What you should do
The answer is every line of the records that holds the word "real", copied in full.

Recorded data
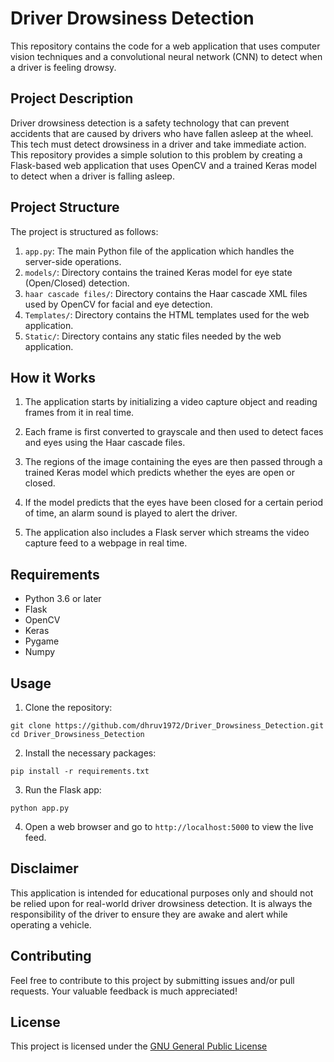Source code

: # Driver Drowsiness Detection

This repository contains the code for a web application that uses computer vision techniques and a convolutional neural network (CNN) to detect when a driver is feeling drowsy.

## Project Description

Driver drowsiness detection is a safety technology that can prevent accidents that are caused by drivers who have fallen asleep at the wheel. This tech must detect drowsiness in a driver and take immediate action. This repository provides a simple solution to this problem by creating a Flask-based web application that uses OpenCV and a trained Keras model to detect when a driver is falling asleep.

## Project Structure

The project is structured as follows:

1. `app.py`: The main Python file of the application which handles the server-side operations.
2. `models/`: Directory contains the trained Keras model for eye state (Open/Closed) detection.
3. `haar cascade files/`: Directory contains the Haar cascade XML files used by OpenCV for facial and eye detection.
4. `Templates/`: Directory contains the HTML templates used for the web application.
5. `Static/`: Directory contains any static files needed by the web application.

## How it Works

1. The application starts by initializing a video capture object and reading frames from it in real time.

2. Each frame is first converted to grayscale and then used to detect faces and eyes using the Haar cascade files.

3. The regions of the image containing the eyes are then passed through a trained Keras model which predicts whether the eyes are open or closed.

4. If the model predicts that the eyes have been closed for a certain period of time, an alarm sound is played to alert the driver.

5. The application also includes a Flask server which streams the video capture feed to a webpage in real time.

## Requirements

- Python 3.6 or later
- Flask
- OpenCV
- Keras
- Pygame
- Numpy

## Usage

1. Clone the repository:

```
git clone https://github.com/dhruv1972/Driver_Drowsiness_Detection.git
cd Driver_Drowsiness_Detection
```

2. Install the necessary packages:

```
pip install -r requirements.txt
```

3. Run the Flask app:

```
python app.py
```

4. Open a web browser and go to `http://localhost:5000` to view the live feed.

## Disclaimer

This application is intended for educational purposes only and should not be relied upon for real-world driver drowsiness detection. It is always the responsibility of the driver to ensure they are awake and alert while operating a vehicle.

## Contributing

Feel free to contribute to this project by submitting issues and/or pull requests. Your valuable feedback is much appreciated!

## License

This project is licensed under the [GNU General Public License](https://github.com/dhruv1972/Driver_Drowsiness_Detection/LICENSE.md)
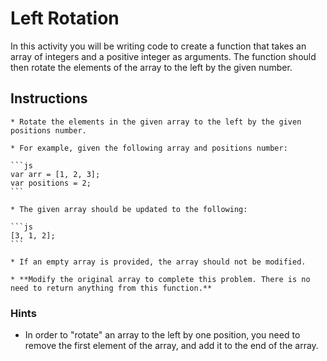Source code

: # Left Rotation

In this activity you will be writing code to create a function that takes an array of integers and a positive integer as arguments. The function should then rotate the elements of the array to the left by the given number.

## Instructions

    * Rotate the elements in the given array to the left by the given positions number.

    * For example, given the following array and positions number:

    ```js
    var arr = [1, 2, 3];
    var positions = 2;
    ```

    * The given array should be updated to the following:

    ```js
    [3, 1, 2];
    ```

    * If an empty array is provided, the array should not be modified.

    * **Modify the original array to complete this problem. There is no need to return anything from this function.**

### Hints

- In order to "rotate" an array to the left by one position, you need to remove the first element of the array, and add it to the end of the array.
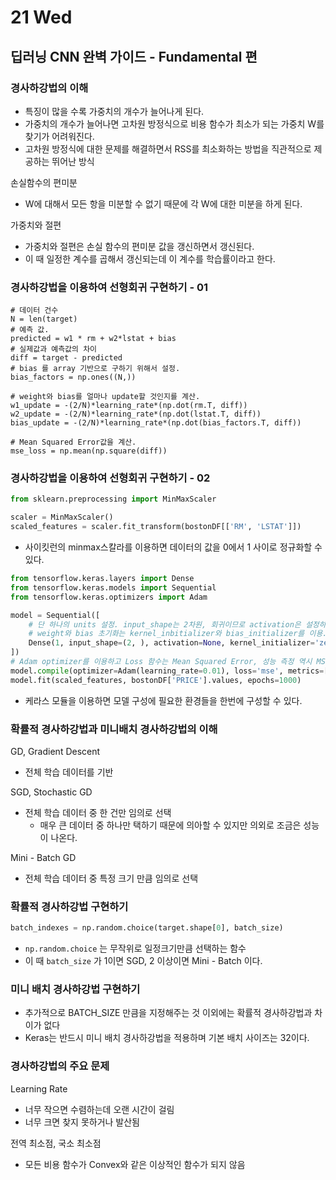 # 21 Wed

## 딥러닝 CNN 완벽 가이드 - Fundamental 편

### 경사하강법의 이해

* 특징이 많을 수록 가중치의 개수가 늘어나게 된다.
* 가중치의 개수가 늘어나면 고차원 방정식으로 비용 함수가 최소가 되는 가중치 W를 찾기가 어려워진다.
* 고차원 방정식에 대한 문제를 해결하면서 RSS를 최소화하는 방법을 직관적으로 제공하는 뛰어난 방식

손실함수의 편미분

* W에 대해서 모든 항을 미분할 수 없기 때문에 각 W에 대한 미분을 하게 된다.

가중치와 절편

* 가중치와 절편은 손실 함수의 편미분 값을 갱신하면서 갱신된다.
* 이 때 일정한 계수를 곱해서 갱신되는데 이 계수를 학습률이라고 한다.



### 경사하강법을 이용하여 선형회귀 구현하기 - 01

```text
# 데이터 건수
N = len(target)
# 예측 값. 
predicted = w1 * rm + w2*lstat + bias
# 실제값과 예측값의 차이 
diff = target - predicted
# bias 를 array 기반으로 구하기 위해서 설정. 
bias_factors = np.ones((N,))

# weight와 bias를 얼마나 update할 것인지를 계산.  
w1_update = -(2/N)*learning_rate*(np.dot(rm.T, diff))
w2_update = -(2/N)*learning_rate*(np.dot(lstat.T, diff))
bias_update = -(2/N)*learning_rate*(np.dot(bias_factors.T, diff))

# Mean Squared Error값을 계산. 
mse_loss = np.mean(np.square(diff))
```



### 경사하강법을 이용하여 선형회귀 구현하기 - 02

```python
from sklearn.preprocessing import MinMaxScaler

scaler = MinMaxScaler()
scaled_features = scaler.fit_transform(bostonDF[['RM', 'LSTAT']])
```

* 사이킷런의 minmax스칼라를 이용하면 데이터의 값을 0에서 1 사이로 정규화할 수 있다.

```python
from tensorflow.keras.layers import Dense
from tensorflow.keras.models import Sequential
from tensorflow.keras.optimizers import Adam

model = Sequential([
    # 단 하나의 units 설정. input_shape는 2차원, 회귀이므로 activation은 설정하지 않음. 
    # weight와 bias 초기화는 kernel_inbitializer와 bias_initializer를 이용. 
    Dense(1, input_shape=(2, ), activation=None, kernel_initializer='zeros', bias_initializer='ones')
])
# Adam optimizer를 이용하고 Loss 함수는 Mean Squared Error, 성능 측정 역시 MSE를 이용하여 학습 수행. 
model.compile(optimizer=Adam(learning_rate=0.01), loss='mse', metrics=['mse'])
model.fit(scaled_features, bostonDF['PRICE'].values, epochs=1000)

```

* 케라스 모듈을 이용하면 모델 구성에 필요한 환경들을 한번에 구성할 수 있다.



### 확률적 경사하강법과 미니배치 경사하강법의 이해

GD, Gradient Descent

* 전체 학습 데이터를 기반

SGD, Stochastic GD

* 전체 학습 데이터 중 한 건만 임의로 선택
  * 매우 큰 데이터 중 하나만 택하기 때문에 의아할 수 있지만 의외로 조금은 성능이 나온다.

Mini - Batch GD

* 전체 학습 데이터 중 특정 크기 만큼 임의로 선택



### 확률적 경사하강법 구현하기

```python
batch_indexes = np.random.choice(target.shape[0], batch_size)
```

* `np.random.choice` 는 무작위로 일정크기만큼 선택하는 함수
* 이 때 `batch_size` 가 1이면 SGD, 2 이상이면 Mini - Batch 이다.



### 미니 배치 경사하강법 구현하기

* 추가적으로 BATCH\_SIZE 만큼을 지정해주는 것 이외에는 확률적 경사하강법과 차이가 없다
* Keras는 반드시 미니 배치 경사하강법을 적용하며 기본 배치 사이즈는 32이다.



### 경사하강법의 주요 문제

Learning Rate

* 너무 작으면 수렴하는데 오랜 시간이 걸림
* 너무 크면 찾지 못하거나 발산됨

전역 최소점, 국소 최소점

* 모든 비용 함수가 Convex와 같은 이상적인 함수가 되지 않음



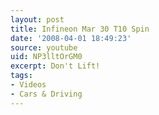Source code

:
```yaml
---
layout: post
title: Infineon Mar 30 T10 Spin
date: '2008-04-01 18:49:23'
source: youtube
uid: NP3lltOrGM0
excerpt: Don't Lift!
tags:
- Videos
- Cars & Driving
---
```

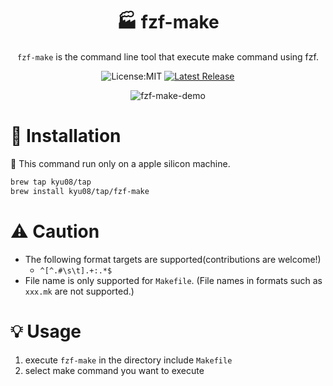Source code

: <div align="center">

# 🏭 fzf-make

`fzf-make` is the command line tool that execute make command using fzf.

![License:MIT](https://img.shields.io/static/v1?label=License&message=MIT&color=blue&style=flat-square)
[![Latest Release](https://img.shields.io/github/v/release/kyu08/fzf-make?style=flat-square)](https://github.com/kyu08/fzf-make/releases/latest)

![fzf-make-demo](https://user-images.githubusercontent.com/49891479/228574753-2e0e46b8-b446-4b7d-b866-2362f33c9e17.gif)

</div>

# 🔧 Installation
🚨 This command run only on a apple silicon machine.

```sh
brew tap kyu08/tap
brew install kyu08/tap/fzf-make
```

# ⚠️ Caution
- The following format targets are supported(contributions are welcome!)
  - `^[^.#\s\t].+:.*$`
- File name is only supported for `Makefile`. (File names in formats such as `xxx.mk` are not supported.)

# 💡 Usage
1. execute `fzf-make` in the directory include `Makefile`
1. select make command you want to execute
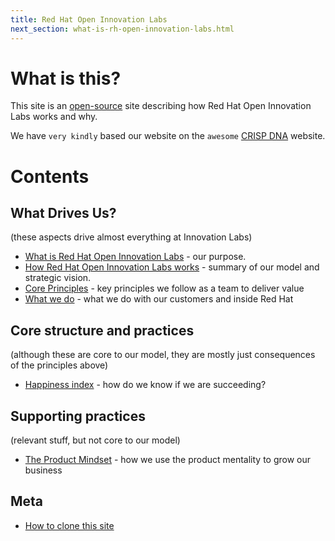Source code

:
```yaml
---
title: Red Hat Open Innovation Labs
next_section: what-is-rh-open-innovation-labs.html
---
```


What is this?
=============

This site is an [open-source](http://en.wikipedia.org/wiki/Open_source) site describing how Red Hat Open Innovation Labs works and why.

We have `very kindly` based our website on the `awesome` [CRISP DNA](https://github.com/crispab/crisp-dna) website.

Contents
========

What Drives Us?
------------------

(these aspects drive almost everything at Innovation Labs)

-   [What is Red Hat Open Innovation Labs](what-is-rh-open-innovation-labs.html) - our purpose.
-   [How Red Hat Open Innovation Labs works](how-roil-works.html) - summary of our model and strategic vision.
-   [Core Principles](labs-principles.html) - key principles we follow as a team to deliver value
-   [What we do](what-we-do.html) - what we do with our customers and inside Red Hat


Core structure and practices
----------------------------

(although these are core to our model, they are mostly just consequences of the principles above)

-   [Happiness index](happiness-index.html) - how do we know if we are succeeding?

Supporting practices
--------------------

(relevant stuff, but not core to our model)

-   [The Product Mindset](product-mindset.html) - how we use the product mentality to grow our business

Meta
----

-   [How to clone this site](how-to-copy.html)
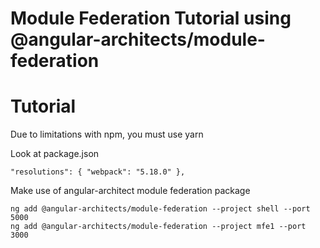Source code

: # Module Federation Tutorial using @angular-architects/module-federation

# Tutorial

Due to limitations with npm, you must use yarn

Look at package.json

`"resolutions": { "webpack": "5.18.0" },`

Make use of angular-architect module federation package
```
ng add @angular-architects/module-federation --project shell --port 5000
ng add @angular-architects/module-federation --project mfe1 --port 3000
```
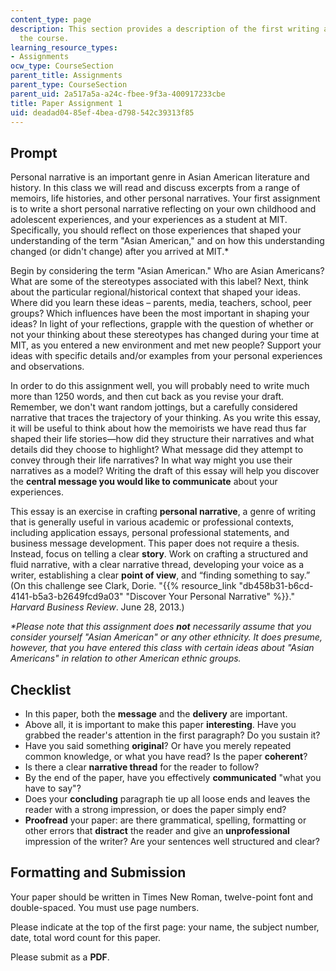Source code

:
 ```yaml
---
content_type: page
description: This section provides a description of the first writing assignment for
  the course.
learning_resource_types:
- Assignments
ocw_type: CourseSection
parent_title: Assignments
parent_type: CourseSection
parent_uid: 2a517a5a-a24c-fbee-9f3a-400917233cbe
title: Paper Assignment 1
uid: deadad04-85ef-4bea-d798-542c39313f85
---
```


Prompt
------

Personal narrative is an important genre in Asian American literature and history. In this class we will read and discuss excerpts from a range of memoirs, life histories, and other personal narratives. Your first assignment is to write a short personal narrative reflecting on your own childhood and adolescent experiences, and your experiences as a student at MIT. Specifically, you should reflect on those experiences that shaped your understanding of the term "Asian American," and on how this understanding changed (or didn't change) after you arrived at MIT.\*

Begin by considering the term "Asian American." Who are Asian Americans? What are some of the stereotypes associated with this label? Next, think about the particular regional/historical context that shaped your ideas. Where did you learn these ideas – parents, media, teachers, school, peer groups? Which influences have been the most important in shaping your ideas? In light of your reflections, grapple with the question of whether or not your thinking about these stereotypes has changed during your time at MIT, as you entered a new environment and met new people? Support your ideas with specific details and/or examples from your personal experiences and observations.

In order to do this assignment well, you will probably need to write much more than 1250 words, and then cut back as you revise your draft. Remember, we don't want random jottings, but a carefully considered narrative that traces the trajectory of your thinking. As you write this essay, it will be useful to think about how the memoirists we have read thus far shaped their life stories—how did they structure their narratives and what details did they choose to highlight? What message did they attempt to convey through their life narratives? In what way might you use their narratives as a model? Writing the draft of this essay will help you discover the **central message you would like to communicate** about your experiences.

This essay is an exercise in crafting **personal narrative**, a genre of writing that is generally useful in various academic or professional contexts, including application essays, personal professional statements, and business message development. This paper does not require a thesis. Instead, focus on telling a clear **story**. Work on crafting a structured and fluid narrative, with a clear narrative thread, developing your voice as a writer, establishing a clear **point of view**, and “finding something to say.” (On this challenge see Clark, Dorie. "{{% resource_link "db458b31-b6cd-4141-b5a3-b2649fcd9a03" "Discover Your Personal Narrative" %}}." _Harvard Business Review_. June 28, 2013.)

_\*Please note that this assignment does **not** necessarily assume that you consider yourself "Asian American" or any other ethnicity. It does presume, however, that you have entered this class with certain ideas about "Asian Americans" in relation to other American ethnic groups._

Checklist
---------

*   In this paper, both the **message** and the **delivery** are important.
*   Above all, it is important to make this paper **interesting**. Have you grabbed the reader's attention in the first paragraph? Do you sustain it?
*   Have you said something **original**? Or have you merely repeated common knowledge, or what you have read? Is the paper **coherent**?
*   Is there a clear **narrative thread** for the reader to follow?
*   By the end of the paper, have you effectively **communicated** "what you have to say"?
*   Does your **concluding** paragraph tie up all loose ends and leaves the reader with a strong impression, or does the paper simply end?
*   **Proofread** your paper: are there grammatical, spelling, formatting or other errors that **distract** the reader and give an **unprofessional** impression of the writer? Are your sentences well structured and clear?

Formatting and Submission
-------------------------

Your paper should be written in Times New Roman, twelve-point font and double-spaced. You must use page numbers.

Please indicate at the top of the first page: your name, the subject number, date, total word count for this paper.

Please submit as a **PDF**.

Answer box
1. The application starts by initializing a video capture object and reading frames from it in real time.
5. The application also includes a Flask server which streams the video capture feed to a webpage in real time.
This application is intended for educational purposes only and should not be relied upon for real-world driver drowsiness detection. It is always the responsibility of the driver to ensure they are awake and alert while operating a vehicle.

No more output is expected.